Lucy ist alterlos, es geht ihr gut. Als schwuler junger Mann begann sie im legendären, 1993 gegründeten Wiener Café Berg in der Berggasse im neunten Bezirk zu arbeiten, neben der ebenso legendären Wiener Themenbuchhandlung „Löwenherz – Lesenswertes für Schwule und Lesben“. Das Café Berg damals: „So etwas gab es bis dahin nicht. Es war das erste schwule Lokal, das keine Türklingel hatte, was bis dahin bei allen schwulen Lokalen der Fall war, außer vielleicht im Savoy am Naschmarkt, in dem auch queere Leute willkommen waren. Das Berg stand dann auch am Tag für alle Schwulen offen, und die Fenster des Cafés zur Straße hin waren groß, sodass jeder reinschauen konnte. Und drinnen hat man sich nicht etwa geschämt dafür, dass man schwul war, im Gegenteil hat man ein bisserl so etwas wie Pride entwickelt. Das Publikum war wild gemischt, von ganz jung bis älter, von Landbursch bis Stadtmädel.“ Später arbeitete sie auch im U4, „auf Clubbings habe ich immer mehr gearbeitet als gefeiert“.

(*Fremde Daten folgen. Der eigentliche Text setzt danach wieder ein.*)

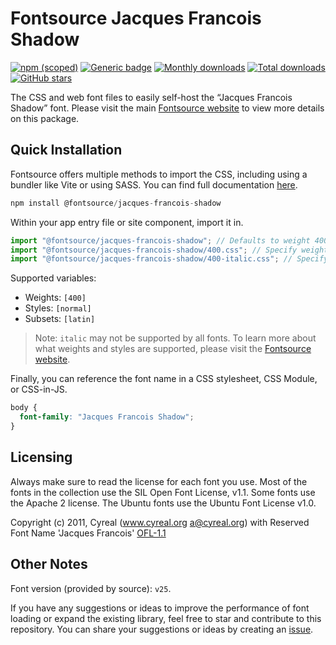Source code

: # Fontsource Jacques Francois Shadow

[![npm (scoped)](https://img.shields.io/npm/v/@fontsource/jacques-francois-shadow?color=brightgreen)](https://www.npmjs.com/package/@fontsource/jacques-francois-shadow) [![Generic badge](https://img.shields.io/badge/fontsource-passing-brightgreen)](https://github.com/fontsource/fontsource) [![Monthly downloads](https://badgen.net/npm/dm/@fontsource/jacques-francois-shadow)](https://github.com/fontsource/fontsource) [![Total downloads](https://badgen.net/npm/dt/@fontsource/jacques-francois-shadow)](https://github.com/fontsource/fontsource) [![GitHub stars](https://img.shields.io/github/stars/fontsource/fontsource.svg?style=social&label=Star)](https://github.com/fontsource/fontsource/stargazers)

The CSS and web font files to easily self-host the “Jacques Francois Shadow” font. Please visit the main [Fontsource website](https://fontsource.org/fonts/jacques-francois-shadow) to view more details on this package.

## Quick Installation

Fontsource offers multiple methods to import the CSS, including using a bundler like Vite or using SASS. You can find full documentation [here](https://fontsource.org/docs/getting-started/introduction).

```javascript
npm install @fontsource/jacques-francois-shadow
```

Within your app entry file or site component, import it in.

```javascript
import "@fontsource/jacques-francois-shadow"; // Defaults to weight 400
import "@fontsource/jacques-francois-shadow/400.css"; // Specify weight
import "@fontsource/jacques-francois-shadow/400-italic.css"; // Specify weight and style
```

Supported variables:
- Weights: `[400]`
- Styles: `[normal]`
- Subsets: `[latin]`

> Note: `italic` may not be supported by all fonts. To learn more about what weights and styles are supported, please visit the [Fontsource website](https://fontsource.org/fonts/jacques-francois-shadow).

Finally, you can reference the font name in a CSS stylesheet, CSS Module, or CSS-in-JS.

```css
body {
  font-family: "Jacques Francois Shadow";
}
```

## Licensing
Always make sure to read the license for each font you use. Most of the fonts in the collection use the SIL Open Font License, v1.1. Some fonts use the Apache 2 license. The Ubuntu fonts use the Ubuntu Font License v1.0.

Copyright (c) 2011, Cyreal (www.cyreal.org a@cyreal.org) with Reserved Font Name 'Jacques Francois'
[OFL-1.1](http://scripts.sil.org/OFL)

## Other Notes
Font version (provided by source): `v25`.

If you have any suggestions or ideas to improve the performance of font loading or expand the existing library, feel free to star and contribute to this repository. You can share your suggestions or ideas by creating an [issue](https://github.com/fontsource/fontsource/issues).
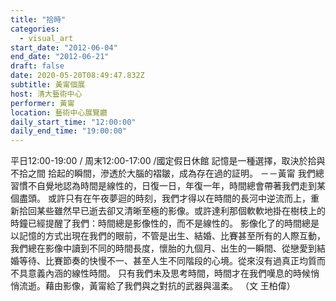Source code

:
 ```yaml
---
title: "拾時"
categories:
  - visual_art
start_date: "2012-06-04"
end_date: "2012-06-21"
draft: false
date: 2020-05-20T08:49:47.832Z
subtitle: 黃甯個展
host: 清大藝術中心
performer: 黃甯
location: 藝術中心展覽廳
daily_start_time: "12:00:00"
daily_end_time: "19:00:00"
---
```


平日12:00-19:00 / 周末12:00-17:00 /國定假日休館 記憶是一種選擇，取決於拾與不拾之間 拾起的瞬間，滲透於大腦的褶皺，成為存在過的証明。 －－黃甯 我們總習慣不自覺地認為時間是線性的，日復一日，年復一年，時間總會帶著我們走到某個盡頭。 或許只有在午夜夢迴的時刻，我們才得以在時間的長河中逆流而上，重新拾回某些雖然早已逝去卻又清晰至極的影像。或許達利那個軟軟地掛在樹枝上的時鐘已經提醒了我們：時間總是影像性的，而不是線性的。 影像化了的時間總是以記憶的方式出現在我們的眼前，不管是出生、結婚、比賽甚至所有的人際互動，我們總在影像中讀到不同的時間長度，懷胎的九個月、出生的一瞬間、從戀愛到結婚等待、比賽節奏的快慢不一、甚至人生不同階段的心境。從來沒有過真正均質而不具意義內涵的線性時間。 只有我們未及思考時間，時間才在我們嘆息的時候悄悄流逝。藉由影像，黃甯給了我們與之對抗的武器與溫柔。 （文 王柏偉）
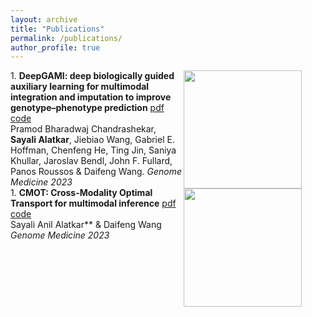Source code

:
 ```yaml
---
layout: archive
title: "Publications"
permalink: /publications/
author_profile: true
---
```

<div class="row">
   <div class="column" style="width:55%; float:left;">
       1. <b>DeepGAMI: deep biologically guided auxiliary learning for multimodal integration and imputation to improve genotype–phenotype prediction</b> <a href="https://rdcu.be/ducUF">pdf</a> <a href="https://github.com/daifengwanglab/DeepGAMI">code</a><br>
Pramod Bharadwaj Chandrashekar, <b>Sayali Alatkar</b>, Jiebiao Wang, Gabriel E. Hoffman, Chenfeng He, Ting Jin, Saniya Khullar, Jaroslav Bendl, John F. Fullard, Panos Roussos & Daifeng Wang. <i>Genome Medicine 2023</i>
   </div> 
   <div class="column" style="width:45%; float:right;">
      <img src="https://user-images.githubusercontent.com/57010174/169340516-1d3c46bb-9a4a-4d6a-a710-eeb168e8bb22.png" style="height:5cm;">
   </div>
   <br>
</div>

<!--
   1. **DeepGAMI: deep biologically guided auxiliary learning for multimodal integration and imputation to improve genotype–phenotype prediction** [pdf](https://rdcu.be/ducUF) [code](https://github.com/daifengwanglab/DeepGAMI)\\
Pramod Bharadwaj Chandrashekar, **Sayali Alatkar**, Jiebiao Wang, Gabriel E. Hoffman, Chenfeng He, Ting Jin, Saniya Khullar, Jaroslav Bendl, John F. Fullard, Panos Roussos & Daifeng Wang. *Genome Medicine 2023*
</div>
<div id="qr" style="display:inline-block; float:right;">
  <img src="https://user-images.githubusercontent.com/57010174/169340516-1d3c46bb-9a4a-4d6a-a710-eeb168e8bb22.png" style="height:3.8cm;">
</div>
-->
<div class="row">
   <div class="column" style="width:55%; float:left;">
       1. <b>CMOT: Cross-Modality Optimal Transport for multimodal inference</b> <a href="https://rdcu.be/ducUF">pdf</a> <a href="https://github.com/daifengwanglab/DeepGAMI">code</a><br>
Sayali Anil Alatkar** & Daifeng Wang <i>Genome Medicine 2023</i><br>
   </div> 
   <div class="column" style="width:45%; float:right;">
      <img src="[https://user-images.githubusercontent.com/57010174/169340516-1d3c46bb-9a4a-4d6a-a710-eeb168e8bb22.png](https://github.com/sayali7/sayali7_temp.github.io/assets/17776179/312bf491-3b2e-4beb-a882-24756579cba7)" style="height:5cm;"><br>
   </div>
</div>
<be>

<!--
 3. **CMOT: Cross-Modality Optimal Transport for multimodal inference** [pdf](https://rdcu.be/ducUy) [code](https://github.com/daifengwanglab/CMOT)\\
**Sayali Anil Alatkar** & Daifeng Wang. *Genome Biology 2023*
<p align="center">
<img src="https://github.com/sayali7/sayali7_temp.github.io/assets/17776179/312bf491-3b2e-4beb-a882-24756579cba7" width="300px" height="300px"></p>

 5. **Single-cell network biology characterizes cell type gene regulation for drug repurposing and phenotype prediction in Alzheimer’s disease** [pdf](https://journals.plos.org/ploscompbiol/article?id=10.1371/journal.pcbi.1010287)\\
Chirag Gupta,Jielin Xu,Ting Jin,Saniya Khullar,Xiaoyu Liu,**Sayali Alatkar**,Feixiong Cheng,Daifeng Wang. *PLoS Computational Biology, 2022*
<p align="center">
<img src="https://github.com/sayali7/sayali7_temp.github.io/assets/17776179/ae0bfed8-1f7a-49c6-8abc-86b59d811292" width="300px" height="300px"></p>
-->

<!-- 
{% if site.author.googlescholar %}
  <div class="wordwrap">You can also find my articles on <a href="{{site.author.googlescholar}}">my Google Scholar profile</a>.</div>
{% endif %}

{% include base_path %}

{% for post in site.publications reversed %}
  {% include archive-single.html %}
{% endfor %}
… -->
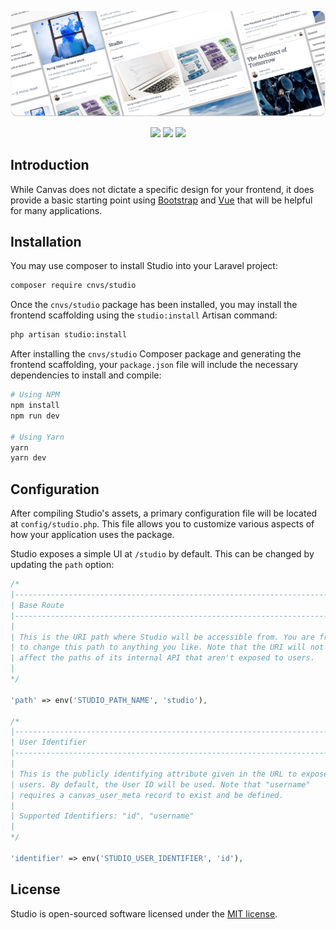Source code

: <p align="center">
<img src=".github/HEADER.png">
</p>

<p align="center">
<a href="https://packagist.org/packages/cnvs/studio"><img src="https://poser.pugx.org/cnvs/studio/downloads"></a>
<a href="https://packagist.org/packages/cnvs/studio"><img src="https://poser.pugx.org/cnvs/studio/v/stable"></a>
<a href="https://packagist.org/packages/cnvs/studio"><img src="https://poser.pugx.org/cnvs/studio/license"></a>
</p>

## Introduction

While Canvas does not dictate a specific design for your frontend, it does provide a basic starting point using [Bootstrap](https://getbootstrap.com) and [Vue](https://vuejs.org) that will be helpful for many applications.

## Installation

You may use composer to install Studio into your Laravel project:

```bash
composer require cnvs/studio
```

Once the `cnvs/studio` package has been installed, you may install the frontend scaffolding using the `studio:install` Artisan command:

```bash
php artisan studio:install
```

After installing the `cnvs/studio` Composer package and generating the frontend scaffolding, your `package.json` file will include the necessary dependencies to install and compile:

```bash
# Using NPM
npm install
npm run dev

# Using Yarn
yarn
yarn dev
```

## Configuration

After compiling Studio's assets, a primary configuration file will be located at `config/studio.php`. This file allows you to customize various aspects of how your application uses the package.

Studio exposes a simple UI at `/studio` by default. This can be changed by updating the `path` option:

```php
/*
|--------------------------------------------------------------------------
| Base Route
|--------------------------------------------------------------------------
|
| This is the URI path where Studio will be accessible from. You are free
| to change this path to anything you like. Note that the URI will not
| affect the paths of its internal API that aren't exposed to users.
|
*/

'path' => env('STUDIO_PATH_NAME', 'studio'),

/*
|--------------------------------------------------------------------------
| User Identifier
|--------------------------------------------------------------------------
|
| This is the publicly identifying attribute given in the URL to expose
| users. By default, the User ID will be used. Note that "username"
| requires a canvas_user_meta record to exist and be defined.
|
| Supported Identifiers: "id", "username"
|
*/

'identifier' => env('STUDIO_USER_IDENTIFIER', 'id'),
```

## License

Studio is open-sourced software licensed under the [MIT license](license).
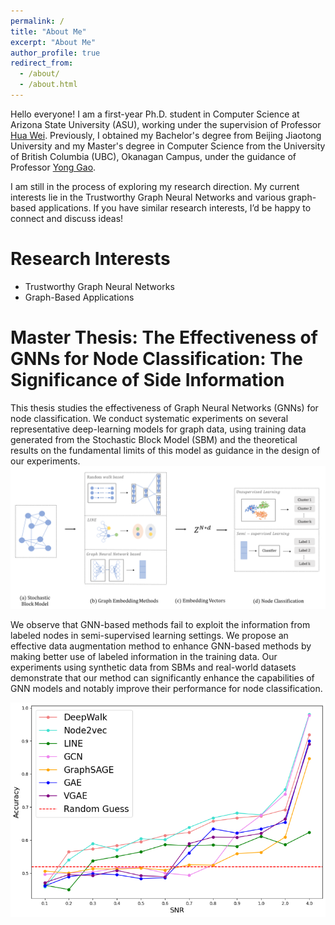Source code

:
 ```yaml
---
permalink: /
title: "About Me"
excerpt: "About Me"
author_profile: true
redirect_from: 
  - /about/
  - /about.html
---
```



Hello everyone! I am a first-year Ph.D. student in Computer Science at Arizona State University (ASU), working under the supervision of Professor [Hua Wei](https://www.public.asu.edu/~hwei27/index.html). Previously, I obtained my Bachelor's degree from Beijing Jiaotong University and my Master's degree in Computer Science from the University of British Columbia (UBC), Okanagan Campus, under the guidance of Professor [Yong Gao](https://cmps-people.ok.ubc.ca/yongg/).

I am still in the process of exploring my research direction. My current interests lie in the Trustworthy Graph Neural Networks and various graph-based applications. If you have similar research interests, I’d be happy to connect and discuss ideas!

Research Interests
======

- Trustworthy Graph Neural Networks
- Graph-Based Applications

Master Thesis: The Effectiveness of GNNs for Node Classification: The Significance of Side Information
======
This thesis studies the effectiveness of Graph Neural Networks (GNNs) for node classification. We conduct systematic experiments on several representative deep-learning models for graph data, using training data generated from the Stochastic Block Model (SBM) and the theoretical results on the fundamental limits of this model as guidance in the design of our experiments.
![Can not find the image](../images/experiment2.png)

We observe that GNN-based methods fail to exploit the information from labeled nodes in semi-supervised learning settings.  We propose an effective data augmentation method to enhance GNN-based methods by making better use of labeled information in the training data.  Our experiments using synthetic data from SBMs and real-world datasets demonstrate that our method can significantly enhance the capabilities of GNN models and notably improve their performance for node classification. 

![Can not find the image](../images/semi-supervised_k%3D2.png)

„Lustigerweise war das alles für mich damals gar nichts so spektakulär, das wurde es erst rückblickend. Ich hab schon ziemlich am Anfang dort gearbeitet, und das Schwulsein gehörte eben zu meiner Sozialisation dazu. Es waren lauter außergewöhnliche Leute, auch die, die dort gearbeitet haben. Und die brachten mich auf die Idee, die Sitcom Villa Valium zu schreiben.“ Das war Ende der 90er-Jahre und ein Riesenerfolg, „aber ohne meine Jahre im Berg hätte ich mich nicht auf die Bühne getraut!“. Den Namen ihrer Kunstfigur Lucy McEvil, die es als Diseuse, DJ, Schauspielerin und Moderatorin noch immer gibt, leitete sie von einem Song der Band Blood, Sweat & Tears ab, die über Lucretia MacEvil sang.